Tailandia nos recibió con una bofetada en la cara: cuarenta y tres grados a la sombra y tal porcentaje de humedad que sudábamos hasta debajo de la ducha. Tras más de veinte horas de vuelo, aterrizamos en el hostel a las cuatro de la tarde e hicimos lo que nos pedía el cuerpo, acostarnos a dormir y no despertarnos hasta pasadas las once de la noche. Como a esas horas ya no teníamos sueño y el ventilador de techo parecía que sólo daba aire caliente, salimos a la calle en busca de una cervecita bien fría.
Turistas inspirados decoraron algunos rincones de la habitación.
Nos costó cuatro días adaptarnos al nuevo horario y al bochornazo de la ciudad más extremada de Tailandia. Hicimos las visitas de rigor a los templos y visitamos también el mercado flotante. Pra Athit Road y Kao San se convirtieron en nuestros lugares favoritos para comer a muy buen precio, beber zumos exquisitos y tomar ice coffees aún más ricos. Entre paseo y paseo acudíamos a la oficina de turismo con cualquier excusa para refrescarnos con su potente aire acondicionado. Y de frío en frío y calor en calor, Fran agarró el constipado de su vida.

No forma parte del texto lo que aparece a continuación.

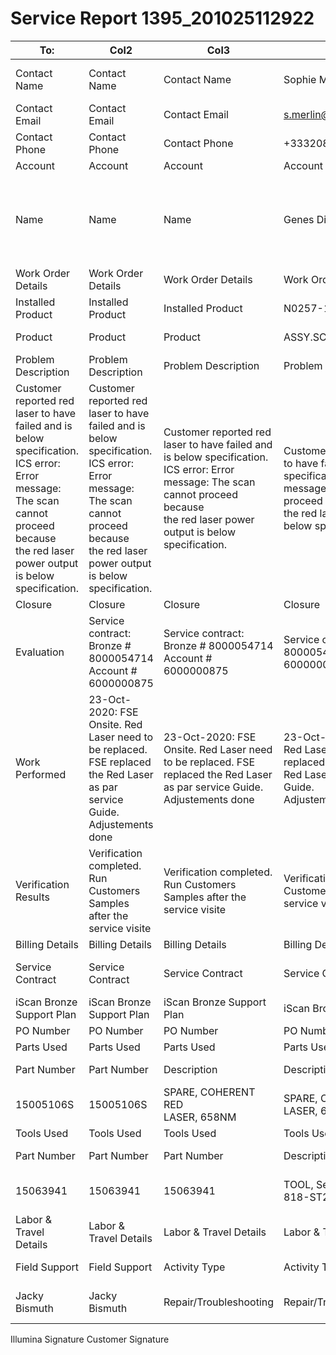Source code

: # Service Report 1395_201025112922

|To:|Col2|Col3|Col4|Col5|For:|Col7|Col8|Col9|
|---|---|---|---|---|---|---|---|---|
|Contact Name|Contact Name|Contact Name|Sophie Merlin|Sophie Merlin|Date|Date|25-Oct-2020 12:29 PM|25-Oct-2020 12:29 PM|
|Contact Email|Contact Email|Contact Email|s.merlin@genesdiffusion.com|s.merlin@genesdiffusion.com|Work Order Number|Work Order Number|WO-00501395|WO-00501395|
|Contact Phone|Contact Phone|Contact Phone|+33320877890|+33320877890|Case Number|Case Number|02076428|02076428|
|Account|Account|Account|Account|Account|Account|Account|Account|Account|
|Name|Name|Name|Genes Diffusion|Genes Diffusion|Address|Address|3595 route de Tournai BP<br>70023, Douai, Nord, 59500,<br>France|3595 route de Tournai BP<br>70023, Douai, Nord, 59500,<br>France|
|Work Order Details|Work Order Details|Work Order Details|Work Order Details|Work Order Details|Work Order Details|Work Order Details|Work Order Details|Work Order Details|
|Installed Product|Installed Product|Installed Product|N0257-11279781|N0257-11279781|Work Order Record Type|Work Order Record Type|Field Service|Field Service|
|Product|Product|Product|ASSY.SCANNER, iScan|ASSY.SCANNER, iScan|Work Order Order Type|Work Order Order Type|Service Activities|Service Activities|
|Problem Description|Problem Description|Problem Description|Problem Description|Problem Description|Problem Description|Problem Description|Problem Description|Problem Description|
|Customer reported red laser to have failed and is below specification. ICS error: Error message: The scan cannot proceed because<br>the red laser power output is below specification.|Customer reported red laser to have failed and is below specification. ICS error: Error message: The scan cannot proceed because<br>the red laser power output is below specification.|Customer reported red laser to have failed and is below specification. ICS error: Error message: The scan cannot proceed because<br>the red laser power output is below specification.|Customer reported red laser to have failed and is below specification. ICS error: Error message: The scan cannot proceed because<br>the red laser power output is below specification.|Customer reported red laser to have failed and is below specification. ICS error: Error message: The scan cannot proceed because<br>the red laser power output is below specification.|Customer reported red laser to have failed and is below specification. ICS error: Error message: The scan cannot proceed because<br>the red laser power output is below specification.|Customer reported red laser to have failed and is below specification. ICS error: Error message: The scan cannot proceed because<br>the red laser power output is below specification.|Customer reported red laser to have failed and is below specification. ICS error: Error message: The scan cannot proceed because<br>the red laser power output is below specification.|Customer reported red laser to have failed and is below specification. ICS error: Error message: The scan cannot proceed because<br>the red laser power output is below specification.|
|Closure|Closure|Closure|Closure|Closure|Closure|Closure|Closure|Closure|
|Evaluation|Service contract: Bronze # 8000054714 Account # 6000000875|Service contract: Bronze # 8000054714 Account # 6000000875|Service contract: Bronze # 8000054714 Account # 6000000875|Service contract: Bronze # 8000054714 Account # 6000000875|Service contract: Bronze # 8000054714 Account # 6000000875|Service contract: Bronze # 8000054714 Account # 6000000875|Service contract: Bronze # 8000054714 Account # 6000000875|Service contract: Bronze # 8000054714 Account # 6000000875|
|Work Performed|23-Oct-2020: FSE Onsite. Red Laser need to be replaced. FSE replaced the Red Laser as par service Guide.<br>Adjustements done|23-Oct-2020: FSE Onsite. Red Laser need to be replaced. FSE replaced the Red Laser as par service Guide.<br>Adjustements done|23-Oct-2020: FSE Onsite. Red Laser need to be replaced. FSE replaced the Red Laser as par service Guide.<br>Adjustements done|23-Oct-2020: FSE Onsite. Red Laser need to be replaced. FSE replaced the Red Laser as par service Guide.<br>Adjustements done|23-Oct-2020: FSE Onsite. Red Laser need to be replaced. FSE replaced the Red Laser as par service Guide.<br>Adjustements done|23-Oct-2020: FSE Onsite. Red Laser need to be replaced. FSE replaced the Red Laser as par service Guide.<br>Adjustements done|23-Oct-2020: FSE Onsite. Red Laser need to be replaced. FSE replaced the Red Laser as par service Guide.<br>Adjustements done|23-Oct-2020: FSE Onsite. Red Laser need to be replaced. FSE replaced the Red Laser as par service Guide.<br>Adjustements done|
|Verification<br>Results|Verification completed. Run Customers Samples after the service visite|Verification completed. Run Customers Samples after the service visite|Verification completed. Run Customers Samples after the service visite|Verification completed. Run Customers Samples after the service visite|Verification completed. Run Customers Samples after the service visite|Verification completed. Run Customers Samples after the service visite|Verification completed. Run Customers Samples after the service visite|Verification completed. Run Customers Samples after the service visite|
|Billing Details|Billing Details|Billing Details|Billing Details|Billing Details|Billing Details|Billing Details|Billing Details|Billing Details|
|Service Contract|Service Contract|Service Contract|Service Contract|Service Contract|Service Contract End Date|Service Contract End Date|Service Contract End Date|Service Contract End Date|
|iScan Bronze Support Plan|iScan Bronze Support Plan|iScan Bronze Support Plan|iScan Bronze Support Plan|iScan Bronze Support Plan|24-Oct-2021|24-Oct-2021|24-Oct-2021|24-Oct-2021|
|PO Number|PO Number|PO Number|PO Number|PO Number|N/A|N/A|N/A|N/A|
|Parts Used|Parts Used|Parts Used|Parts Used|Parts Used|Parts Used|Parts Used|Parts Used|Parts Used|
|Part Number|Part Number|Description|Description|Lot /Serial Number|Lot /Serial Number|Quantity|Quantity|Type|
|15005106S|15005106S|SPARE, COHERENT RED<br>LASER, 658NM|SPARE, COHERENT RED<br>LASER, 658NM|N/A|N/A|1|1|Spare|
|Tools Used|Tools Used|Tools Used|Tools Used|Tools Used|Tools Used|Tools Used|Tools Used|Tools Used|
|Part Number|Part Number|Part Number|Description|Description|Serial Number|Serial Number|Calibration Due date|Calibration Due date|
|15063941|15063941|15063941|TOOL, Sensor Wand, Newprt,<br>818-ST2-UV/DB|TOOL, Sensor Wand, Newprt,<br>818-ST2-UV/DB|0477|0477|02-Jul-2021 9:00 AM|02-Jul-2021 9:00 AM|
|Labor & Travel Details|Labor & Travel Details|Labor & Travel Details|Labor & Travel Details|Labor & Travel Details|Labor & Travel Details|Labor & Travel Details|Labor & Travel Details|Labor & Travel Details|
|Field Support|Field Support|Activity Type|Activity Type|Labor Hours|Labor Hours|Start Date and Time|Start Date and Time|End Date and Time|
|Jacky Bismuth|Jacky Bismuth|Repair/Troubleshooting|Repair/Troubleshooting|9:30|9:30|23-Oct-2020 9:00 AM|23-Oct-2020 9:00 AM|23-Oct-2020 6:30 PM|


Illumina Signature Customer Signature

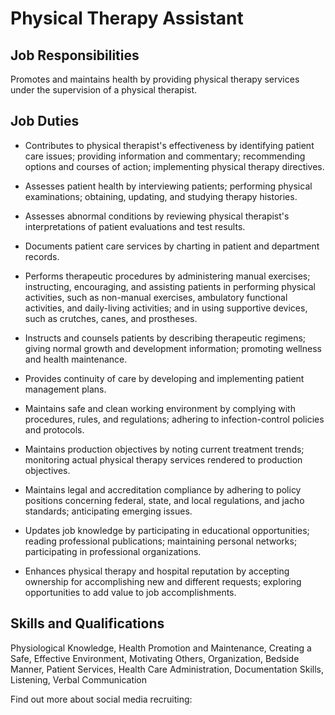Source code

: # Physical Therapy Assistant

## Job Responsibilities

Promotes and maintains health by providing physical therapy services under the supervision of a physical therapist.

## Job Duties

* Contributes to physical therapist&apos;s effectiveness by identifying patient care issues; providing information and commentary; recommending options and courses of action; implementing physical therapy directives.

* Assesses patient health by interviewing patients; performing physical examinations; obtaining, updating, and studying therapy histories.

* Assesses abnormal conditions by reviewing physical therapist&apos;s interpretations of patient evaluations and test results.

* Documents patient care services by charting in patient and department records.

* Performs therapeutic procedures by administering manual exercises; instructing, encouraging, and assisting patients in performing physical activities, such as non-manual exercises, ambulatory functional activities, and daily-living activities; and in using supportive devices, such as crutches, canes, and prostheses.

* Instructs and counsels patients by describing therapeutic regimens; giving normal growth and development information; promoting wellness and health maintenance.

* Provides continuity of care by developing and implementing patient management plans.

* Maintains safe and clean working environment by complying with procedures, rules, and regulations; adhering to infection-control policies and protocols.

* Maintains production objectives by noting current treatment trends; monitoring actual physical therapy services rendered to production objectives.

* Maintains legal and accreditation compliance by adhering to policy positions concerning federal, state, and local regulations, and jacho standards; anticipating emerging issues.

* Updates job knowledge by participating in educational opportunities; reading professional publications; maintaining personal networks; participating in professional organizations.

* Enhances physical therapy and hospital reputation by accepting ownership for accomplishing new and different requests; exploring opportunities to add value to job accomplishments.

## Skills and Qualifications

Physiological Knowledge, Health Promotion and Maintenance, Creating a Safe, Effective Environment, Motivating Others, Organization, Bedside Manner, Patient Services, Health Care Administration, Documentation Skills, Listening, Verbal Communication

Find out more about social media recruiting:
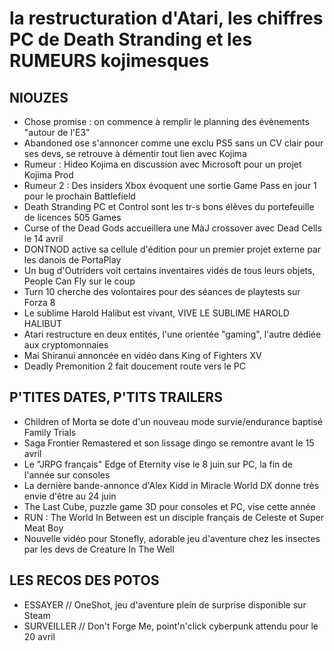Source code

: # la restructuration d'Atari, les chiffres PC de Death Stranding et les RUMEURS kojimesques

## NIOUZES

- Chose promise : on commence à remplir le planning des évènements "autour de l'E3"
- Abandoned ose s'annoncer comme une exclu PS5 sans un CV clair pour ses devs, se retrouve à démentir tout lien avec Kojima
- Rumeur : Hideo Kojima en discussion avec Microsoft pour un projet Kojima Prod
- Rumeur 2 : Des insiders Xbox évoquent une sortie Game Pass en jour 1 pour le prochain Battlefield
- Death Stranding PC et Control sont les tr-s bons élèves du portefeuille de licences 505 Games
- Curse of the Dead Gods accueillera une MàJ crossover avec Dead Cells le 14 avril
- DONTNOD active sa cellule d'édition pour un premier projet externe par les danois de PortaPlay
- Un bug d'Outriders voit certains inventaires vidés de tous leurs objets, People Can Fly sur le coup
- Turn 10 cherche des volontaires pour des séances de playtests sur Forza 8
- Le sublime Harold Halibut est vivant, VIVE LE SUBLIME HAROLD HALIBUT
- Atari restructure en deux entités, l'une orientée "gaming", l'autre dédiée aux cryptomonnaies
- Mai Shiranui annoncée en vidéo dans King of Fighters XV
- Deadly Premonition 2 fait doucement route vers le PC

## P'TITES DATES, P'TITS TRAILERS

- Children of Morta se dote d'un nouveau mode survie/endurance baptisé Family Trials
- Saga Frontier Remastered et son lissage dingo se remontre avant le 15 avril
- Le "JRPG français" Edge of Eternity vise le 8 juin sur PC, la fin de l'année sur consoles
- La dernière bande-annonce d'Alex Kidd in Miracle World DX donne très envie d'être au 24 juin
- The Last Cube, puzzle game 3D pour consoles et PC, vise cette année
- RUN : The World In Between est un disciple français de Celeste et Super Meat Boy
- Nouvelle vidéo pour Stonefly, adorable jeu d'aventure chez les insectes par les devs de Creature In The Well

## LES RECOS DES POTOS

- ESSAYER // OneShot, jeu d'aventure plein de surprise disponible sur Steam
- SURVEILLER // Don't Forge Me, point'n'click cyberpunk attendu pour le 20 avril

Para comer, puedes escoger entre todo tipo de bichos
Con humor cuando el recepcionista del albergue no entiende lo que le estás preguntando y te habla mal. O cuando miras la carta de un bar durante más de treinta segundos, la tipa se cabrea y te dice que te largues a comer a otro sitio. O cuando le dices al del tuk-tuk que te lleve al mercado flotante y te deja en la puerta de casa de su primo, que también tiene un bote.
Lo bueno de todo esto es que la cosa sólo podía mejorar y como de un tiempo a esta parte nos hemos convertido en unos optimistas de marca mayor, decidimos darnos otra oportunidad (y a la ciudad también) y quedarnos cinco días del tirón.
Como os contábamos, dedicamos todo un día a ir de templos. Nos descalzamos para ver al pequeño buda esmeralda, paseamos por el recinto que acoge el palacio real y, por último, fuimos a ver al buda recostado. Nos quedamos sin palabras ante tales maravillas de la construcción, por la forma, los colores, la historia… Aunque más maravillada quedé yo que Fran porque el pobre sólo hacía que moquear, apartar gente y sudar la gota gorda.
Cando nos reconciliamos con la ciudad a base de consumir Pad Thai, fried rice, rollitos de primavera y crêpes, nos pareció buena idea visitar alguna de las islas del golfo tailandés. Nos habían hablado genial de Ko Tao, así que agarramos los bártulos y tras esperar una hora a que pasara el bus de línea, nos plantamos en la estación. Siete horas de bus y dos de ferry después, llegamos a la isla.
Alquilamos una moto —justo un año después del incidente de Formentera— y casi nos da un infarto. En Ko Tao no cortan montaña para hacer carreteras, sino que asfaltan allí donde les parece y ponte a subir y bajar cuestas con pendientes de vértigo. No era raro ver a gente con un brazo o una pierna vendados. Esta vez no nos pasó nada y pudimos llegar hasta los mejores rincones de la isla. No me quiero adelantar pero diría que la mejor cala que hemos pisado está en Ko Tao…
También hicimos snorkel con Roland, un tipo muy guay y muy particular que salió en Callejeros Viajeros, islas de Tailandia. Como fue una excursión de un día sólo para tres personas nos llevó a puntos impresionantes con rocas y cuevas por las que se colaba la luz. Era complicado no cagarse de medio…
Bangkok no deja indiferente al turista: o la odias o la amas, o entras en escena y bebes cerveza hasta reventar, te haces trencitas en el pelo y te compras una camiseta fucsia que ponga “same same but different” u observas desde la silla del bar tomándote un fried rice with chicken and cashw nuts con un lemon juice. Nosotros hicimos lo segundo. Nos gusta observar. Ver cómo el ritmo se acelera a medida que pasan las horas, cómo te sonríen para que agarres un tuk-tuk, oír “hola, ¿qué tal?” para que entres a hacerte un traje, “massaaage, massaaage”, ver algunas caras que pensabas que ya no estaban y, aunque no del modo salvaje en que lo hacen algunos, dejarte llevar por la corriente…
Pero luego está el lado que nos horripila: niños trabajando a horas y edades en las que no deberían, un chico deslizándose por debajo del asiento del bus para intentar sacarte algo de la mochila, señores mayores occidentales con asiáticas demasiado niñas, la sensación constante de ser un billete con patas… La necesidad extrema flota en el aire. Bangkok te maravilla o te horroriza. Y a nosotros parece que nos va a volver bipolares.